[FYI/"Workable"] Stock Entry (STE-) submit timeouts in Production

trentmu · March 24, 2019, 2:01pm

I previously created this post. This is a continuation, and possibly/hopefully an improvement - on that one.

I use…
ERPNext: v10.1.81 (898977b) (v10.x.x)
Frappe Framework: v10.1.71-8 (92dc1e0) (v10.x.x)
on a Debian stretch 9.x manually installed setup - i7 with 16GB RAM on an SSD
The DB parameters are “optimised” as much as possible within my knowledge for performance
The hostnames are in the /etc/hosts file to ensure it isn’t a DNS issue
The “user” PC is a debian LXDE i5 with 16GB RAM using chromium browser (behaviour is same in FF)

Problem:

When I submit certain (weirdly specific) STE requests, they would timeout. No error…just a timeout, and the doctype doesn’t get submitted.

Method:

I changed the timeouts, increased all sorts of parameters and retried lots of times.

Result:

A workable workaround which (for my scenario) is adequate.
- Not ideal, but OK.

Observations:

Although I now have 8x gunicorn threads, only ONE seems to be doing any work.
The CPU is an i7 - only 1 of its cores appears to be working (~90% in top, but in the GUI it shows ~10-13%)
As I submit more STE-#'s, it does appear to get marginally quicker on each subsequent submit
- possibly it still has cached copies of some of the code or something??
While the mem usage is relatively low, the response is also low.
- eg. when the in use RAM is ~3GB for the overall system, there are a lot more timeouts.
- When the overall system is >5GB, there are less timeouts, and the submits are (quite a lot) quicker?
- If I set up several tabs on the browser, each “ready” to save/submit, and then submit the next one the moment the done “ting” sounds, then there are less timeouts too
  - this also leads me to believe that there is a cache effect somewhere
The timeout message appears after 2mins - no matter what I use for the -t parameter??

Adjusted parameters via

nano ~/frappe-bench/config/supervisor.conf

Increased the number of worker threads to 8 (from default of 2)
Increased timeout to 360s (from default of 60s. I used 360s initially, and this worked on some STE’s but there is one particular BOM type that still fails, so I upped it to 480[fail], 600[fail] and eventually what worked was 900 for those)
Changed listener to 0.0.0.0 (from default of 127.0.0.1) to ensure that I access whatever port feels like listening, just in case of DNS type annoyances as outlined in the one section of the old post…

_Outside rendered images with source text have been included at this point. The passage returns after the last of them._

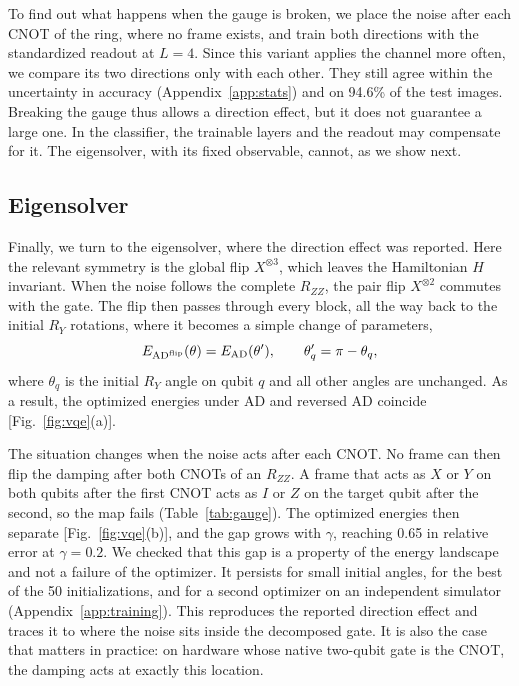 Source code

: \documentclass[
 aps,pra,
 twocolumn,
 superscriptaddress,
 longbibliography,
 nofootinbib
]{revtex4-2}
\newcommand{\AD}{\mathrm{AD}}
\begin{document}
To find out what happens when the gauge is broken, we place the noise after
each CNOT of the ring, where no frame exists, and train both directions with
the standardized readout at $L=4$. Since this variant applies the channel more
often, we compare its two directions only with each other. They still agree
within the uncertainty in accuracy (Appendix~\ref{app:stats}) and on 94.6\% of
the test images. Breaking the gauge thus allows a direction effect, but it does
not guarantee a large one. In the classifier, the trainable layers and the
readout may compensate for it. The eigensolver, with its fixed observable,
cannot, as we show next.

\subsection{Eigensolver}
\label{sec:gauge_vqe}

Finally, we turn to the eigensolver, where the direction effect was
reported. Here the relevant symmetry is the global flip $X^{\otimes3}$,
which leaves the Hamiltonian $H$ invariant. When the noise follows the complete
$R_{ZZ}$, the pair flip $X^{\otimes2}$ commutes with the gate. The flip then
passes through every block, all the way back to the initial $R_Y$ rotations,
where it becomes a simple change of parameters,
\begin{equation}
E_{\AD^{\rm flip}}(\theta)=E_{\AD}(\theta'),\qquad \theta'_q=\pi-\theta_q ,
\label{eq:vqe_gauge}
\end{equation}
where $\theta_q$ is the initial $R_Y$ angle on qubit $q$ and all other angles
are unchanged. As a result, the optimized energies under AD and reversed AD
coincide [Fig.~\ref{fig:vqe}(a)].

The situation changes when the
noise acts after each CNOT. No frame can
then flip the damping after both CNOTs of an $R_{ZZ}$. A frame that acts as $X$
or $Y$ on both qubits after the first CNOT acts as $I$ or $Z$ on the target
qubit after the second, so the map fails (Table~\ref{tab:gauge}). The
optimized energies then separate [Fig.~\ref{fig:vqe}(b)], and the gap grows
with $\gamma$, reaching 0.65 in relative error at $\gamma=0.2$.
We checked that this gap is a property of the
energy landscape and not a failure of the optimizer. It persists for small
initial angles, for the best of the 50 initializations, and for a second
optimizer on an independent simulator (Appendix~\ref{app:training}).
This
reproduces the reported direction effect and traces
it to where the noise sits inside the decomposed gate. It is also the case
that matters in practice: on hardware whose native two-qubit gate is the CNOT,
the damping acts at exactly this location.
\end{document}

and updated/reloaded it with

sudo supervisorctl reread
sudo systemctl restart supervisor

I now have

ps -ef | grep guni

/home/frappe/frappe-bench/env/bin/python /home/frappe/frappe-bench/env/bin/gunicorn -b 0.0.0.0:8000 -w 8 -t 360 frappe.app:application --preload --limit-request-line 0

This allows me to (albeit slowly) submit them correctly. So, to summarise, what is working is as follows:

Save/Submit the STE
When it times out…just LEAVE IT untouched…it continues in the BG
If the timeouts are adequate, then it will finish its submit process - as long as you don’t mess with it.
The CPU utilisation will remain at the ~10%
- depends what you have in there - (i7 ~10%, i5 ~35% etc) until the process finishes or properly times out or bombs
- If the CPU drops back to very low (ie <5%) and the screen doesn’t yet show “Submitted”, then the timeout was NOT adequate, and the process is incomplete
  - you’ll need to increase the timeouts further, and restart the supervisor processes like this
    - nano ~/frappe-bench/config/supervisor.conf and increase the -t 60 to a higher number, like say 900 for the horrendously slow stuff
    - sudo systemctl restart supervisor
      - I found that using this
        ⇒ supervisorctl reread
        ⇒ supervisorctl stop all
        ⇒ supervisorctl start all
        
        did not load the new/adjusted parameters, while restarting the entire process did
The “workable” submit - which eventually finished after ~13mins of nothingness

ESV%20-%20finally%20submitted%20-%20Screenshot%20from%202019-03-24%2016-02-59410×576 26.2 KB
- The 3rd submit attempt took “only” 6mins to complete, and the 4th one took only 5mins, so definitely got much faster

I do NOT know why this happens, nor how to actually fix it.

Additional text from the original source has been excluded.